The proportion of those broadly identifying as Christian has fallen from 72 per cent to 59 per cent.
This amounts to a decline of four million to 33.2 million in the past decade, alongside a growth in other faiths and an increase of those describing themselves as having no religion from 15 per cent to 25 per cent of the population.
Results from Scotland are expected next week, and are likely to show a similar trend.
Other detailed sociological research shows that people who respond to the 'What is your religion?' question in the census, which assumes a normative religious frame, do so for cultural or ethnic reasons rather than purely religious ones.
Those identifying as 'Christian' do not necessarily assent to the doctrinal, ethical, worshipping or lifestyle beliefs associated with the different branches of Christianity, researchers point out.
The census shows a seven per cent rise, to 56.1 million, in the number of people living in England and Wales since 2001.
Some 14.1 million people identify themselves with no religion, compared to 7.7 million ten years ago.
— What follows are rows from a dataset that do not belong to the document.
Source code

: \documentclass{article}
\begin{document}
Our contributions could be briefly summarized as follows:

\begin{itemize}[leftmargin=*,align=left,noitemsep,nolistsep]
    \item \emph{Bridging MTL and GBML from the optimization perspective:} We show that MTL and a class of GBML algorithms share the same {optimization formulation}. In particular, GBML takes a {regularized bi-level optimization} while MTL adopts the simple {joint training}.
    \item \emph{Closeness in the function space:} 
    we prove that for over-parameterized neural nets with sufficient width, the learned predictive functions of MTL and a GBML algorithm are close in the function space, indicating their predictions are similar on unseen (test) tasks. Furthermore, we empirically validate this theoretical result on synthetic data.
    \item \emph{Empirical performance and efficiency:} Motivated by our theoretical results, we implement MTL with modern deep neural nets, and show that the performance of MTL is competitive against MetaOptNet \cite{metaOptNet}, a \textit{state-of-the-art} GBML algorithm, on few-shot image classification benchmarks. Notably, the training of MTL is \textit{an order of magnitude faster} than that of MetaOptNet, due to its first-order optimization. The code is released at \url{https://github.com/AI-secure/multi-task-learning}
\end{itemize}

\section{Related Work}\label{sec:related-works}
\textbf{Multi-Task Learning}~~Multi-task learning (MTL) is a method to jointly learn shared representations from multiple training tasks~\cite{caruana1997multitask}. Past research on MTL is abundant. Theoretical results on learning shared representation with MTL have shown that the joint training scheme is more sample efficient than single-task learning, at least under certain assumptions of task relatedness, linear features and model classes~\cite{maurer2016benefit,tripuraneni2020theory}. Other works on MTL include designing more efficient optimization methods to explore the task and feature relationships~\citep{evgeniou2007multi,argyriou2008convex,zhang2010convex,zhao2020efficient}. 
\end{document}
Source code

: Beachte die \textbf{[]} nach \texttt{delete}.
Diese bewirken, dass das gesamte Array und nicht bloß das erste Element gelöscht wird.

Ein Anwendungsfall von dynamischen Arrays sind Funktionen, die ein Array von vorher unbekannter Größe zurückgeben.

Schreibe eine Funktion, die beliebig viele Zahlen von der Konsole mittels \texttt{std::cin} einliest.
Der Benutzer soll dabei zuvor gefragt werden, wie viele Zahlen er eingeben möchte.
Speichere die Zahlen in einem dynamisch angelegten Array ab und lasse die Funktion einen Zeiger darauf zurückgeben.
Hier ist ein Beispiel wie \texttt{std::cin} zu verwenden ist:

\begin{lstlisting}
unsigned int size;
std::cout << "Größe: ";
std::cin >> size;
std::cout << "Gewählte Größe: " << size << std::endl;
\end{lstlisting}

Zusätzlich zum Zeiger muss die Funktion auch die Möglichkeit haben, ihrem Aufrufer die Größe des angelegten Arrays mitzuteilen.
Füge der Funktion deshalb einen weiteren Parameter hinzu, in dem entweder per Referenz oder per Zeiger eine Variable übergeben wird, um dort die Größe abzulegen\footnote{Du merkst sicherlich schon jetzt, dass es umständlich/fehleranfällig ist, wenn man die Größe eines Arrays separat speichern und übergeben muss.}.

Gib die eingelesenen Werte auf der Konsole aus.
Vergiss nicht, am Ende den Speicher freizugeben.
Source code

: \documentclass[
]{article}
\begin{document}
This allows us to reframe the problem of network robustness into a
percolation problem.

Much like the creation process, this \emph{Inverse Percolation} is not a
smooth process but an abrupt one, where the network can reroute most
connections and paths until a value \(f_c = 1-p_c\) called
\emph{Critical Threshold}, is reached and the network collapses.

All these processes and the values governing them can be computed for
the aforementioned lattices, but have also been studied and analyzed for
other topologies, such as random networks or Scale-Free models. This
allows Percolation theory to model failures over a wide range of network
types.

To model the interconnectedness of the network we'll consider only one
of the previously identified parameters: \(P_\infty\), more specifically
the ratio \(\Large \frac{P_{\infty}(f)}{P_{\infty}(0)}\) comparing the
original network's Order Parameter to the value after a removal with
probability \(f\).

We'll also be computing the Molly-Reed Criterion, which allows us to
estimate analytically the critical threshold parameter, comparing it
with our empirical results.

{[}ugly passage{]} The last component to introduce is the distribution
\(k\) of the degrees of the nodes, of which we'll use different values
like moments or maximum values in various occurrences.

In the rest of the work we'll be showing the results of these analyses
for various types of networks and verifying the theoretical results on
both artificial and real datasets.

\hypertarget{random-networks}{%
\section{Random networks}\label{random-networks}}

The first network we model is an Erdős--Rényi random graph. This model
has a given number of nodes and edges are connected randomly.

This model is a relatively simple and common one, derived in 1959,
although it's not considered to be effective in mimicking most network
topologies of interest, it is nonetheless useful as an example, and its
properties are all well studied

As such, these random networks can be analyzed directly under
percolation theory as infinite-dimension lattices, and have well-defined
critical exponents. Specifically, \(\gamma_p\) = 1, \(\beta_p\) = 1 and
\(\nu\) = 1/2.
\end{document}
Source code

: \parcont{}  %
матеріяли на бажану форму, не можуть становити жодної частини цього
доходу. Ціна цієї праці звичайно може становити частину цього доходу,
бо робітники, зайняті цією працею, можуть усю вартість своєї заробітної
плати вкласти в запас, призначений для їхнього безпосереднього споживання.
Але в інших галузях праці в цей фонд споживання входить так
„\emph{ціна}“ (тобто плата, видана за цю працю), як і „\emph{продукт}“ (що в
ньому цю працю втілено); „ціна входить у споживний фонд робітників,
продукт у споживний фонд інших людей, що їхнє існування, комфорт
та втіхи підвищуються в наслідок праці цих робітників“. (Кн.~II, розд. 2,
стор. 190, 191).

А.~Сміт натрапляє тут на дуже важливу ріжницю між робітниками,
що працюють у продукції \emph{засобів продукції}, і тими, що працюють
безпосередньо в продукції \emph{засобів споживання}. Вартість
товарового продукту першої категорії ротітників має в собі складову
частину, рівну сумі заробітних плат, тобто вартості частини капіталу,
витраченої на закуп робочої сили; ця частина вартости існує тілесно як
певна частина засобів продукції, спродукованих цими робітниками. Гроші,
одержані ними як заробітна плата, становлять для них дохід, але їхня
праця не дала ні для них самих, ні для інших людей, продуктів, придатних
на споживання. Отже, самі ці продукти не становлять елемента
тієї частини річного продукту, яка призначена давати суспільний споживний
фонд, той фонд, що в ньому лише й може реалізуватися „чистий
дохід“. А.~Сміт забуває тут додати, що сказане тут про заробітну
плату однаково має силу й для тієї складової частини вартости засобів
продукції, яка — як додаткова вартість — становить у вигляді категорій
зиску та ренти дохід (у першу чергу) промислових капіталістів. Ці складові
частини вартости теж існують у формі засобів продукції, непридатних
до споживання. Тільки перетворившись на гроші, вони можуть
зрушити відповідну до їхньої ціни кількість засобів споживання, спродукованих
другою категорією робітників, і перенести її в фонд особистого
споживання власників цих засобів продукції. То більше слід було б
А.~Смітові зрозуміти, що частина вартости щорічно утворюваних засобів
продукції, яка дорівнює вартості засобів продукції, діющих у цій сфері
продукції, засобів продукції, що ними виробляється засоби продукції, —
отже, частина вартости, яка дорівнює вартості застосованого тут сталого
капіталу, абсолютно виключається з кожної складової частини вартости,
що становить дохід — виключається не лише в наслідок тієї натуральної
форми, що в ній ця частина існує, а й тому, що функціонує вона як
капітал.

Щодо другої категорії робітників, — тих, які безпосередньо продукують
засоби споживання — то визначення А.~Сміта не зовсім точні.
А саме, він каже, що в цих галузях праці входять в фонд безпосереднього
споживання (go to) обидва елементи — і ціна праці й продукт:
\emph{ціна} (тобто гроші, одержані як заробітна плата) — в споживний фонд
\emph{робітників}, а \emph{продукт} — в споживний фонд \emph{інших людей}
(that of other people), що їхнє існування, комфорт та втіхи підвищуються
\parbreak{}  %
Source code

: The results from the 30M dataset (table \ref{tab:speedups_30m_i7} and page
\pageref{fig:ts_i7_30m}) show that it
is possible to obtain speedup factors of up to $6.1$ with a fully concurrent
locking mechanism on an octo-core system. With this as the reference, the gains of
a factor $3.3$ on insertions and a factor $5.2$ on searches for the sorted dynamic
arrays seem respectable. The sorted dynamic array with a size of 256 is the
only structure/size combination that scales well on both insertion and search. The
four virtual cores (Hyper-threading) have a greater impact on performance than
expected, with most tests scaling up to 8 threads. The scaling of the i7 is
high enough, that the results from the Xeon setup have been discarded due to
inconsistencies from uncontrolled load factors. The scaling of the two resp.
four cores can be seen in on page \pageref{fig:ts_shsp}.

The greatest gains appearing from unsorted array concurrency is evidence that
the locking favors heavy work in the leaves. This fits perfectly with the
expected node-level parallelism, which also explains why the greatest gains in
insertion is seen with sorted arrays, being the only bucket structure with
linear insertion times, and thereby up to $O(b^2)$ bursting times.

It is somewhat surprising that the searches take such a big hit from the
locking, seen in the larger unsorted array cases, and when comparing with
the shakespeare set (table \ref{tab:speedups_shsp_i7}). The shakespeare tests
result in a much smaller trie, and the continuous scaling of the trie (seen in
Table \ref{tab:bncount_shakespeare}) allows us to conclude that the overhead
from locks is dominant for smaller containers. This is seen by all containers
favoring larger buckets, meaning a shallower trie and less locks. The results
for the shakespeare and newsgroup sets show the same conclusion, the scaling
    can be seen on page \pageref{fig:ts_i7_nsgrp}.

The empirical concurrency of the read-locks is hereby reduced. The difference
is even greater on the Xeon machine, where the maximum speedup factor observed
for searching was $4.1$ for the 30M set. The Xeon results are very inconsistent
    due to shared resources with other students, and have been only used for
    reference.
Christianity remains the largest identifier at nearly six out of 10 people. There has been a rise in the number of Muslims, with the proportion of the population in 2011 standing at 4.8 per cent, or 2.7 million, up two per cent from 1.5 million in 2001.
The Buddhist, Hindu, Jewish and Sikh faiths all registered increases. There are now 817,000 Hindus, a rise of 264,000 since 2001. The Jewish faith also rose by 3,000 over the last decade from 260,000 to 263,000.
Simon Barrow, co-director of the religion and society thinktank Ekklesia commented: "The new census data from England and Wales confirms what we have been saying for some time. Britain is increasingly becoming a mixed society in terms of culture, identity and belief."
He added: "The key issue for people of all religions and none in plural settings is to learn to develop their own values and practices in a way that recognises difference and seeks to make a beneficial contribution to society through good example rather than compulsion."
"Seeking commonality is positive. On the other hand, differences can also be necessary and instructive. We should not try to pretend they do not exist, or simply wish them away. Mature skills of listening, learning, adapting, holding fast in a non-aggressive way, and working at conflict transformation are all vital in a globalising world. This is the agenda we have to get to grips with, underwritten by compassion," said the Ekklesia co-director.